### Records supplied
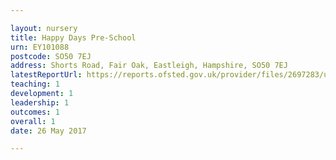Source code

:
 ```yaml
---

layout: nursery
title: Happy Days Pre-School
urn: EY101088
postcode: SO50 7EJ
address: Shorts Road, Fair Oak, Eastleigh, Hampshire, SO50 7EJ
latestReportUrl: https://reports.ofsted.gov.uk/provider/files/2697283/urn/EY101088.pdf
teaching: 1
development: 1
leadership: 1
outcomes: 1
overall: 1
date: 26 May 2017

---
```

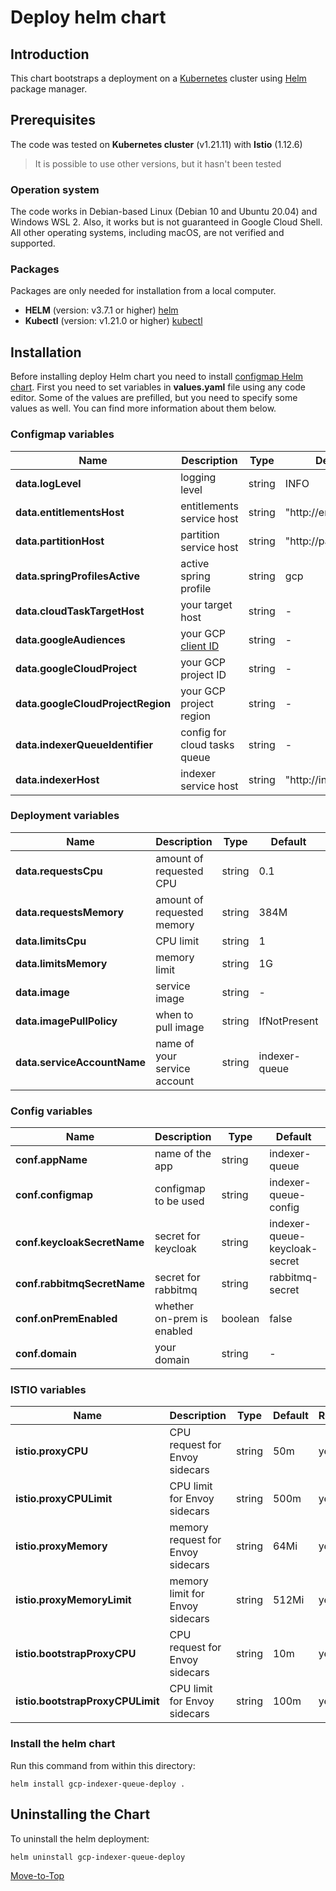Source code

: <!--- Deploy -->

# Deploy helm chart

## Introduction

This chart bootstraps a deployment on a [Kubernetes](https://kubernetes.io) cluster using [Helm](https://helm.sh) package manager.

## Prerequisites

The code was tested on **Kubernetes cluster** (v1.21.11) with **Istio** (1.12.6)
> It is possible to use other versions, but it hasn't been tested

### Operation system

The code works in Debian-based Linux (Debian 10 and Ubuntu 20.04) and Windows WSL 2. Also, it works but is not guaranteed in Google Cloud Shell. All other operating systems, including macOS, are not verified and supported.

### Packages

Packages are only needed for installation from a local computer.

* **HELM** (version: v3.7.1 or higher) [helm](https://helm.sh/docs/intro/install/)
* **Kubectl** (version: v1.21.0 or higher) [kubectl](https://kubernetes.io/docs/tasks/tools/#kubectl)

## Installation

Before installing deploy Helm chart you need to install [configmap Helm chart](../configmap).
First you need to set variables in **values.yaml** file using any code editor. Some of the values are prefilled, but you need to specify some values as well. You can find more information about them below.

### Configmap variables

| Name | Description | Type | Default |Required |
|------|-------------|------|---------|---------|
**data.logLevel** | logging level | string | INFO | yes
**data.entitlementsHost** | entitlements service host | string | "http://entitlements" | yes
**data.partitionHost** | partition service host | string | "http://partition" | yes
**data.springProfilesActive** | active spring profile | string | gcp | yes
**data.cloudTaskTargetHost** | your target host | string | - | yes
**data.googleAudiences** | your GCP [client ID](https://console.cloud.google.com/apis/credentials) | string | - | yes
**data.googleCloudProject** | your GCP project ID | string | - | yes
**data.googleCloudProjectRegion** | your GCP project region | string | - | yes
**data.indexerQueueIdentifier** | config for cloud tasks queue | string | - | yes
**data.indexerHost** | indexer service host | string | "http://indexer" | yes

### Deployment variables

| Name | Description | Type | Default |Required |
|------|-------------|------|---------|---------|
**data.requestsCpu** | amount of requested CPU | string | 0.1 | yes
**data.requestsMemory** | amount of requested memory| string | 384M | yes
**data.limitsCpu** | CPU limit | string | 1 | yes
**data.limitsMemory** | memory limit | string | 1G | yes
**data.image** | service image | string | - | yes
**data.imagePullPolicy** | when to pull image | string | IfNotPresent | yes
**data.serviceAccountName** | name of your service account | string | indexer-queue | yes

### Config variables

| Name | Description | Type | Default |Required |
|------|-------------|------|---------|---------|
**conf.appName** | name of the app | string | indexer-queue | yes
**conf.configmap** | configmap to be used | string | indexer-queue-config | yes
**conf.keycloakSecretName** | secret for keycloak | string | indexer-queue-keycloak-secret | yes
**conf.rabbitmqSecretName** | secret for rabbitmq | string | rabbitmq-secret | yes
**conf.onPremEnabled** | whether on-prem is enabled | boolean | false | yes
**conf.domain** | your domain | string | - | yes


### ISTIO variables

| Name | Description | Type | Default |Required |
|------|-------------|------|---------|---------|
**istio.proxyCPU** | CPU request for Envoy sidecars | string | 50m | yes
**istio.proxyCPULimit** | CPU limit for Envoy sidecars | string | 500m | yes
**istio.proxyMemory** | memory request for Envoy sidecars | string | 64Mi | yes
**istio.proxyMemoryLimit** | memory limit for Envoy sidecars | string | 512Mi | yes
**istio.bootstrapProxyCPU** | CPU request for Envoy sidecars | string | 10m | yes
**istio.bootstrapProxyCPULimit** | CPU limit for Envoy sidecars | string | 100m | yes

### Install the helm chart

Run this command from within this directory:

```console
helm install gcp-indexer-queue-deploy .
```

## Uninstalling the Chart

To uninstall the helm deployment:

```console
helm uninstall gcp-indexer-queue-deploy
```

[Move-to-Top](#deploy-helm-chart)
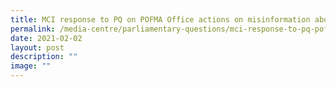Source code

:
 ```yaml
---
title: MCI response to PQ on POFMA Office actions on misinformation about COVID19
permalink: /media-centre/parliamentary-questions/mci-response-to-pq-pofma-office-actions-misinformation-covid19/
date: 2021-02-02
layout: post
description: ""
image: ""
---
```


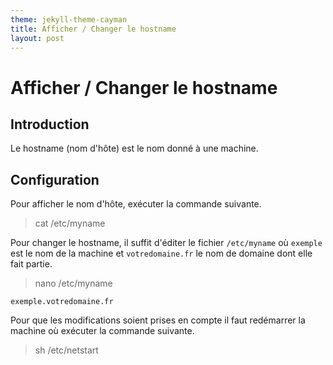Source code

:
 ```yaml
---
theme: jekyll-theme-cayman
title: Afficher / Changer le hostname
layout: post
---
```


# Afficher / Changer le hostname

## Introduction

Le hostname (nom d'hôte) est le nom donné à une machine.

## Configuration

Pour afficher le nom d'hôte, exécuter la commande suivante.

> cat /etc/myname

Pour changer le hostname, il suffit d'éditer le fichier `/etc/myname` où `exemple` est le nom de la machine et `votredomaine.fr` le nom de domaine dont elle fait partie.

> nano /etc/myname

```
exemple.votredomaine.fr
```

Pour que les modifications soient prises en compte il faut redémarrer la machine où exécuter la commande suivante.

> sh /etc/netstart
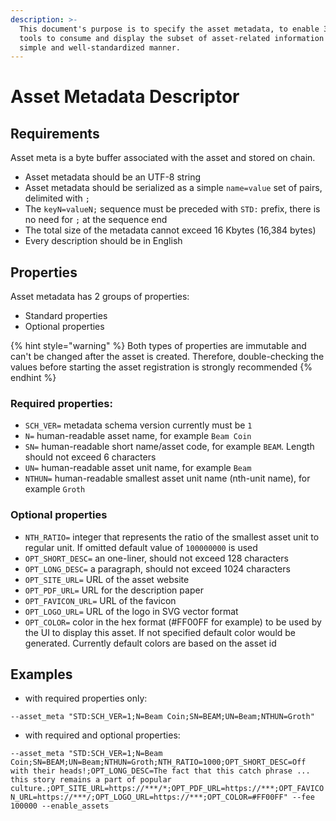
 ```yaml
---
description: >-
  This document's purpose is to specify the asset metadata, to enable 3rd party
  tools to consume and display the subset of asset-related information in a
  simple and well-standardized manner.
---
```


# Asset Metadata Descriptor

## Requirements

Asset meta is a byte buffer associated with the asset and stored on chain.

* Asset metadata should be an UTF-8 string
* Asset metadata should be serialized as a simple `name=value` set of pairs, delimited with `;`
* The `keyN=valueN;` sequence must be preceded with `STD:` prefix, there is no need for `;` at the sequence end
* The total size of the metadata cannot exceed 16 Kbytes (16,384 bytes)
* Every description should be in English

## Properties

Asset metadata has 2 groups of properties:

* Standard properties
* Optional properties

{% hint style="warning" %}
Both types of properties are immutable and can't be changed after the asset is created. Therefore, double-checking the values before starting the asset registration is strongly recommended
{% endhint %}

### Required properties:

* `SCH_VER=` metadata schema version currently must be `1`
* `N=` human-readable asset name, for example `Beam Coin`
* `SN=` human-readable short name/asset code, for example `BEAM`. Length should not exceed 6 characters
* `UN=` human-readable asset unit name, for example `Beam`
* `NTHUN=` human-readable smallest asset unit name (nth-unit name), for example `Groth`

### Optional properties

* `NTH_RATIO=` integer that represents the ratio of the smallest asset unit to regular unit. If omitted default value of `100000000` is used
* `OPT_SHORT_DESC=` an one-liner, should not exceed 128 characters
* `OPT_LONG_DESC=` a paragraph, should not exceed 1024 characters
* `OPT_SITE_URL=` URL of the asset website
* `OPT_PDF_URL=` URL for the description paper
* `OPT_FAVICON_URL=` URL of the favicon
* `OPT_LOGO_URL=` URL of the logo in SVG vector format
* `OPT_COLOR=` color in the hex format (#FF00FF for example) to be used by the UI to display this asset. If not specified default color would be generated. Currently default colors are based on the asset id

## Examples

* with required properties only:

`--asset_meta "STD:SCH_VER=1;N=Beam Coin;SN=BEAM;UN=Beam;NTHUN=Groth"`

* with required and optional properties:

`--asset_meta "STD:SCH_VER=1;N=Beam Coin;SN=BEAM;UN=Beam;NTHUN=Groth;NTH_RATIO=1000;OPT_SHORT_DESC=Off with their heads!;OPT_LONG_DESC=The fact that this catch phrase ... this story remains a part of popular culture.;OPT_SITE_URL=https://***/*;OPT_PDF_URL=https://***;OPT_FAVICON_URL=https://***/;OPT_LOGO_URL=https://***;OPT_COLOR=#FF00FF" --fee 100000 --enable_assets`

### Required work
All of the material shown above needs to be duplicated exactly. Omit every picture.

### Answer space
Source code

:
 ```yaml
---

layout: nursery
title: Happy Days Pre-School
urn: EY101088
postcode: SO50 7EJ
address: Shorts Road, Fair Oak, Eastleigh, Hampshire, SO50 7EJ
latestReportUrl: https://reports.ofsted.gov.uk/provider/files/2697283/urn/EY101088.pdf
teaching: 1
development: 1
leadership: 1
outcomes: 1
overall: 1
date: 26 May 2017

---
```

Source code

: <!--- Deploy -->

# Deploy helm chart

## Introduction

This chart bootstraps a deployment on a [Kubernetes](https://kubernetes.io) cluster using [Helm](https://helm.sh) package manager.

## Prerequisites

The code was tested on **Kubernetes cluster** (v1.21.11) with **Istio** (1.12.6)
> It is possible to use other versions, but it hasn't been tested

### Operation system

The code works in Debian-based Linux (Debian 10 and Ubuntu 20.04) and Windows WSL 2. Also, it works but is not guaranteed in Google Cloud Shell. All other operating systems, including macOS, are not verified and supported.

### Packages

Packages are only needed for installation from a local computer.

* **HELM** (version: v3.7.1 or higher) [helm](https://helm.sh/docs/intro/install/)
* **Kubectl** (version: v1.21.0 or higher) [kubectl](https://kubernetes.io/docs/tasks/tools/#kubectl)

## Installation

Before installing deploy Helm chart you need to install [configmap Helm chart](../configmap).
First you need to set variables in **values.yaml** file using any code editor. Some of the values are prefilled, but you need to specify some values as well. You can find more information about them below.

### Configmap variables

| Name | Description | Type | Default |Required |
|------|-------------|------|---------|---------|
**data.logLevel** | logging level | string | INFO | yes
**data.entitlementsHost** | entitlements service host | string | "http://entitlements" | yes
**data.partitionHost** | partition service host | string | "http://partition" | yes
**data.springProfilesActive** | active spring profile | string | gcp | yes
**data.cloudTaskTargetHost** | your target host | string | - | yes
**data.googleAudiences** | your GCP [client ID](https://console.cloud.google.com/apis/credentials) | string | - | yes
**data.googleCloudProject** | your GCP project ID | string | - | yes
**data.googleCloudProjectRegion** | your GCP project region | string | - | yes
**data.indexerQueueIdentifier** | config for cloud tasks queue | string | - | yes
**data.indexerHost** | indexer service host | string | "http://indexer" | yes

### Deployment variables

| Name | Description | Type | Default |Required |
|------|-------------|------|---------|---------|
**data.requestsCpu** | amount of requested CPU | string | 0.1 | yes
**data.requestsMemory** | amount of requested memory| string | 384M | yes
**data.limitsCpu** | CPU limit | string | 1 | yes
**data.limitsMemory** | memory limit | string | 1G | yes
**data.image** | service image | string | - | yes
**data.imagePullPolicy** | when to pull image | string | IfNotPresent | yes
**data.serviceAccountName** | name of your service account | string | indexer-queue | yes

### Config variables

| Name | Description | Type | Default |Required |
|------|-------------|------|---------|---------|
**conf.appName** | name of the app | string | indexer-queue | yes
**conf.configmap** | configmap to be used | string | indexer-queue-config | yes
**conf.keycloakSecretName** | secret for keycloak | string | indexer-queue-keycloak-secret | yes
**conf.rabbitmqSecretName** | secret for rabbitmq | string | rabbitmq-secret | yes
**conf.onPremEnabled** | whether on-prem is enabled | boolean | false | yes
**conf.domain** | your domain | string | - | yes


### ISTIO variables

| Name | Description | Type | Default |Required |
|------|-------------|------|---------|---------|
**istio.proxyCPU** | CPU request for Envoy sidecars | string | 50m | yes
**istio.proxyCPULimit** | CPU limit for Envoy sidecars | string | 500m | yes
**istio.proxyMemory** | memory request for Envoy sidecars | string | 64Mi | yes
**istio.proxyMemoryLimit** | memory limit for Envoy sidecars | string | 512Mi | yes
**istio.bootstrapProxyCPU** | CPU request for Envoy sidecars | string | 10m | yes
**istio.bootstrapProxyCPULimit** | CPU limit for Envoy sidecars | string | 100m | yes

### Install the helm chart

Run this command from within this directory:

```console
helm install gcp-indexer-queue-deploy .
```

## Uninstalling the Chart

To uninstall the helm deployment:

```console
helm uninstall gcp-indexer-queue-deploy
```

[Move-to-Top](#deploy-helm-chart)
Source code

:
 ```yaml
---
title: MCI response to PQ on POFMA Office actions on misinformation about COVID19
permalink: /media-centre/parliamentary-questions/mci-response-to-pq-pofma-office-actions-misinformation-covid19/
date: 2021-02-02
layout: post
description: ""
image: ""
---
```


Source code

:
 ```yaml
---
theme: jekyll-theme-cayman
title: Afficher / Changer le hostname
layout: post
---
```


# Afficher / Changer le hostname

## Introduction

Le hostname (nom d'hôte) est le nom donné à une machine.

## Configuration

Pour afficher le nom d'hôte, exécuter la commande suivante.

> cat /etc/myname

Pour changer le hostname, il suffit d'éditer le fichier `/etc/myname` où `exemple` est le nom de la machine et `votredomaine.fr` le nom de domaine dont elle fait partie.

> nano /etc/myname

```
exemple.votredomaine.fr
```

Pour que les modifications soient prises en compte il faut redémarrer la machine où exécuter la commande suivante.

> sh /etc/netstart
 ```yaml
---
description: >-
  This document's purpose is to specify the asset metadata, to enable 3rd party
  tools to consume and display the subset of asset-related information in a
  simple and well-standardized manner.
---
```


# Asset Metadata Descriptor

## Requirements

Asset meta is a byte buffer associated with the asset and stored on chain.

* Asset metadata should be an UTF-8 string
* Asset metadata should be serialized as a simple `name=value` set of pairs, delimited with `;`
* The `keyN=valueN;` sequence must be preceded with `STD:` prefix, there is no need for `;` at the sequence end
* The total size of the metadata cannot exceed 16 Kbytes (16,384 bytes)
* Every description should be in English

## Properties

Asset metadata has 2 groups of properties:

* Standard properties
* Optional properties

{% hint style="warning" %}
Both types of properties are immutable and can't be changed after the asset is created. Therefore, double-checking the values before starting the asset registration is strongly recommended
{% endhint %}

### Required properties:

* `SCH_VER=` metadata schema version currently must be `1`
* `N=` human-readable asset name, for example `Beam Coin`
* `SN=` human-readable short name/asset code, for example `BEAM`. Length should not exceed 6 characters
* `UN=` human-readable asset unit name, for example `Beam`
* `NTHUN=` human-readable smallest asset unit name (nth-unit name), for example `Groth`

### Optional properties

* `NTH_RATIO=` integer that represents the ratio of the smallest asset unit to regular unit. If omitted default value of `100000000` is used
* `OPT_SHORT_DESC=` an one-liner, should not exceed 128 characters
* `OPT_LONG_DESC=` a paragraph, should not exceed 1024 characters
* `OPT_SITE_URL=` URL of the asset website
* `OPT_PDF_URL=` URL for the description paper
* `OPT_FAVICON_URL=` URL of the favicon
* `OPT_LOGO_URL=` URL of the logo in SVG vector format
* `OPT_COLOR=` color in the hex format (#FF00FF for example) to be used by the UI to display this asset. If not specified default color would be generated. Currently default colors are based on the asset id

## Examples

* with required properties only:

`--asset_meta "STD:SCH_VER=1;N=Beam Coin;SN=BEAM;UN=Beam;NTHUN=Groth"`

* with required and optional properties:

`--asset_meta "STD:SCH_VER=1;N=Beam Coin;SN=BEAM;UN=Beam;NTHUN=Groth;NTH_RATIO=1000;OPT_SHORT_DESC=Off with their heads!;OPT_LONG_DESC=The fact that this catch phrase ... this story remains a part of popular culture.;OPT_SITE_URL=https://***/*;OPT_PDF_URL=https://***;OPT_FAVICON_URL=https://***/;OPT_LOGO_URL=https://***;OPT_COLOR=#FF00FF" --fee 100000 --enable_assets`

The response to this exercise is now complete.